December 12, 2007

I chew toothpicks incessantly, with a container of fresh ones on one side of this computer and a stack of little chewed ones on the other. It might be bizarre, but better toothpicks than crank.

(Parenthetically, let me ask if you are into the irresistable
Australian Tea Tree Toothpicks? If not, let me encourage you to sample them.)

Of course the Chinese have destroyed the American toothpick manufacturers, as this article points out.

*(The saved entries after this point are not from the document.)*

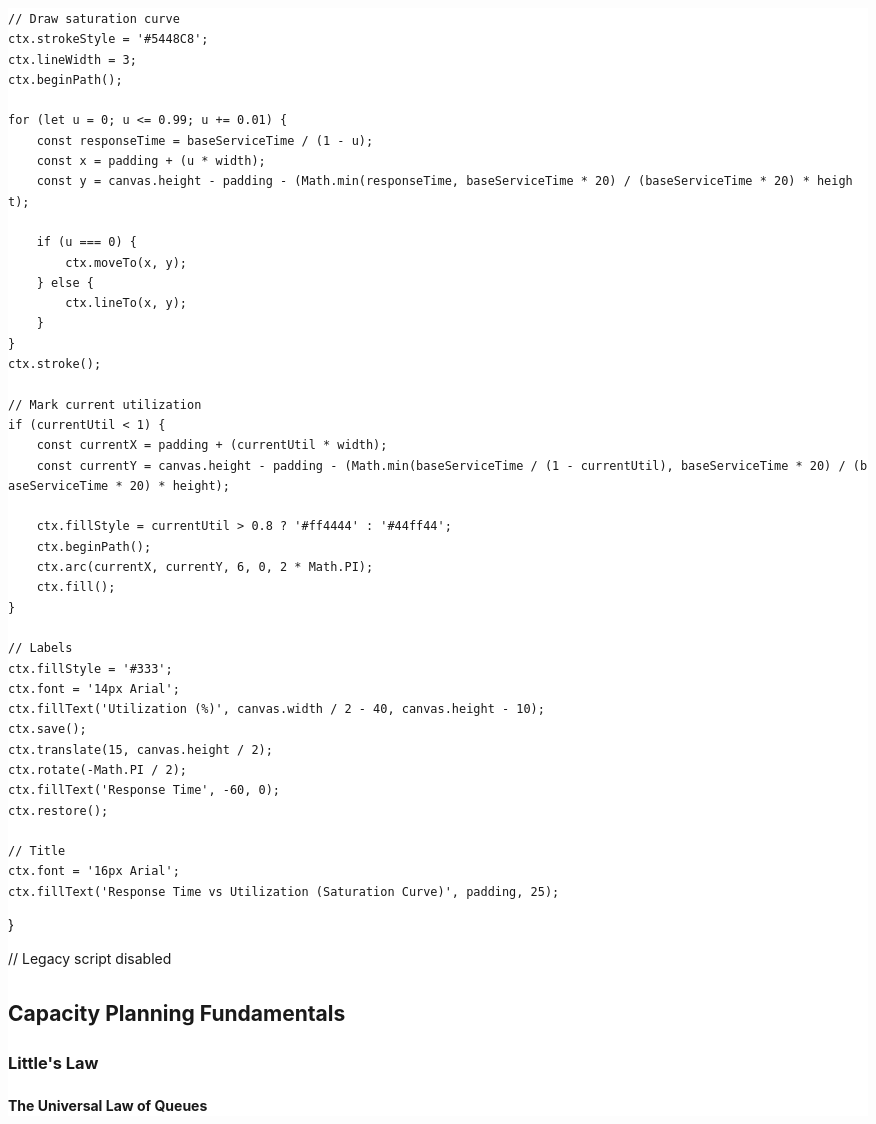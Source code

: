     // Draw saturation curve
    ctx.strokeStyle = '#5448C8';
    ctx.lineWidth = 3;
    ctx.beginPath();
    
    for (let u = 0; u <= 0.99; u += 0.01) {
        const responseTime = baseServiceTime / (1 - u);
        const x = padding + (u * width);
        const y = canvas.height - padding - (Math.min(responseTime, baseServiceTime * 20) / (baseServiceTime * 20) * height);
        
        if (u === 0) {
            ctx.moveTo(x, y);
        } else {
            ctx.lineTo(x, y);
        }
    }
    ctx.stroke();
    
    // Mark current utilization
    if (currentUtil < 1) {
        const currentX = padding + (currentUtil * width);
        const currentY = canvas.height - padding - (Math.min(baseServiceTime / (1 - currentUtil), baseServiceTime * 20) / (baseServiceTime * 20) * height);
        
        ctx.fillStyle = currentUtil > 0.8 ? '#ff4444' : '#44ff44';
        ctx.beginPath();
        ctx.arc(currentX, currentY, 6, 0, 2 * Math.PI);
        ctx.fill();
    }
    
    // Labels
    ctx.fillStyle = '#333';
    ctx.font = '14px Arial';
    ctx.fillText('Utilization (%)', canvas.width / 2 - 40, canvas.height - 10);
    ctx.save();
    ctx.translate(15, canvas.height / 2);
    ctx.rotate(-Math.PI / 2);
    ctx.fillText('Response Time', -60, 0);
    ctx.restore();
    
    // Title
    ctx.font = '16px Arial';
    ctx.fillText('Response Time vs Utilization (Saturation Curve)', padding, 25);
}

// Legacy script disabled
</script>

## Capacity Planning Fundamentals

### Little's Law

<div class="formula-box">
<h4>The Universal Law of Queues</h4>
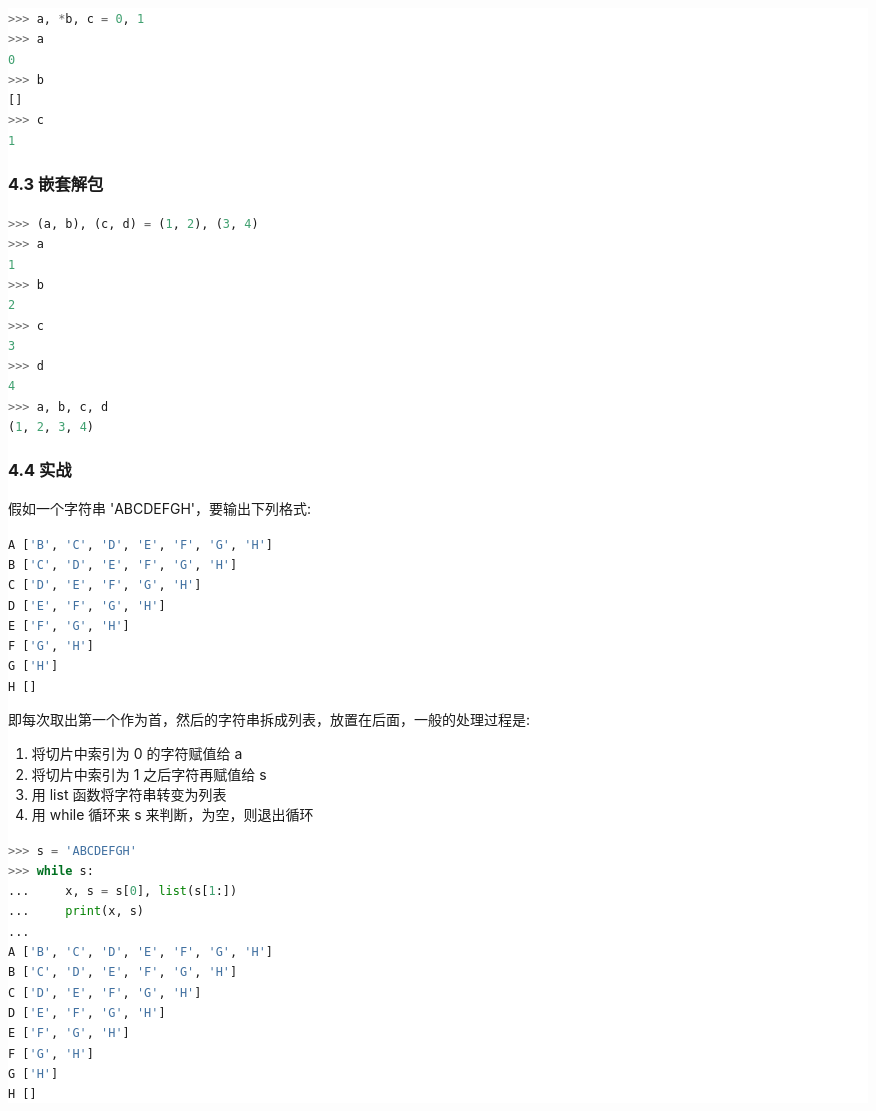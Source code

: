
 ```py
>>> a, *b, c = 0, 1
>>> a
0
>>> b
[]
>>> c
1
```

### 4.3 嵌套解包

```py
>>> (a, b), (c, d) = (1, 2), (3, 4)
>>> a
1
>>> b
2
>>> c
3
>>> d
4
>>> a, b, c, d
(1, 2, 3, 4)
```

### 4.4 实战

假如一个字符串 'ABCDEFGH'，要输出下列格式:

```py
A ['B', 'C', 'D', 'E', 'F', 'G', 'H']
B ['C', 'D', 'E', 'F', 'G', 'H']
C ['D', 'E', 'F', 'G', 'H']
D ['E', 'F', 'G', 'H']
E ['F', 'G', 'H']
F ['G', 'H']
G ['H']
H []
```

即每次取出第一个作为首，然后的字符串拆成列表，放置在后面，一般的处理过程是:

  1. 将切片中索引为 0 的字符赋值给 a
  2. 将切片中索引为 1 之后字符再赋值给 s
  3. 用 list 函数将字符串转变为列表
  4. 用 while 循环来 s 来判断，为空，则退出循环

```py
>>> s = 'ABCDEFGH'
>>> while s:
...     x, s = s[0], list(s[1:])
...     print(x, s)
... 
A ['B', 'C', 'D', 'E', 'F', 'G', 'H']
B ['C', 'D', 'E', 'F', 'G', 'H']
C ['D', 'E', 'F', 'G', 'H']
D ['E', 'F', 'G', 'H']
E ['F', 'G', 'H']
F ['G', 'H']
G ['H']
H []
```
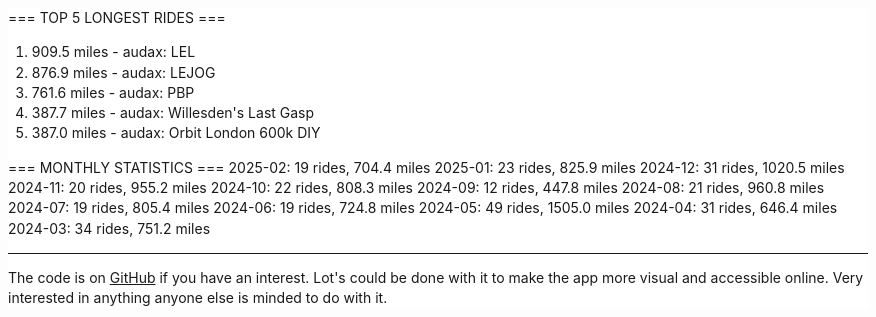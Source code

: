 === TOP 5 LONGEST RIDES ===
1. 909.5 miles - audax: LEL
2. 876.9 miles - audax: LEJOG
3. 761.6 miles - audax: PBP
4. 387.7 miles - audax: Willesden&apos;s Last Gasp
5. 387.0 miles - audax: Orbit London 600k DIY

=== MONTHLY STATISTICS ===
2025-02: 19 rides, 704.4 miles
2025-01: 23 rides, 825.9 miles
2024-12: 31 rides, 1020.5 miles
2024-11: 20 rides, 955.2 miles
2024-10: 22 rides, 808.3 miles
2024-09: 12 rides, 447.8 miles
2024-08: 21 rides, 960.8 miles
2024-07: 19 rides, 805.4 miles
2024-06: 19 rides, 724.8 miles
2024-05: 49 rides, 1505.0 miles
2024-04: 31 rides, 646.4 miles
2024-03: 34 rides, 751.2 miles
</pre>

***

The code is on [GitHub](https://github.com/alxtrnr/eddington_number) if you have an interest. Lot's could be done with it to make the app more visual and accessible online.  Very interested in anything anyone else is minded to do with it.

The last toothpick factory in Maine closed just a few years ago. Now, boxes of toothpicks bearing the Forster brand name—which is still believed to have some value by its present owner, Alltrista Consumer Products Company, a division of the conglomerate Jarden—bear in small letters the leg­end “Made in China.” Minnesota is the only place in America where toothpicks are still made, where Diamond, also now owned by Alltrista, churns out eight billion per year. But even that may not con­tinue for long.

China and Southeast Asian countries are turning out toothpicks in incalculable quanti­ties and shipping them around the world. Most Asian timber is typ­ically either from an environmentally sensitive species or of an inferior variety for making toothpicks. An engineer who had worked in Alaska recently told me that he saw vast quantities of timber shipped from that state to China, where it was to be made into toothpicks that would be shipped back to the contiguous United States—presumably at a profit.

But while Forster and other American toothpick manufacturers took great pains to start with high-quality white birch, clean it thoroughly of bark, and never use the dark heartwood, some Chinese man­ufacturers use the whole tree. Recently in New Zealand, I found Chinese-made toothpicks packaged in a clear plastic bag that revealed its debris-laden contents to be splin­tered, partially broken, and of nonuniform color. Toothpicks clearly aren’t what they used to be.

I did learn this fascinating factoid.

China is even making “Japanese toothpicks” for export. The modern Japanese toothpick has a sin­gle point, with the other end blunt and encircled with grooves that give it a finial-like appearance. The decorated end is also functional—intended to be broken off at one of the grooves and so signal that the toothpick has been used. The broken-off part also serves as a rest to keep the soiled point from touching the table. Although it may be acceptable to pick one’s teeth at a Japanese table, it is not accept­able to lay one’s used chopsticks or toothpick on the common surface.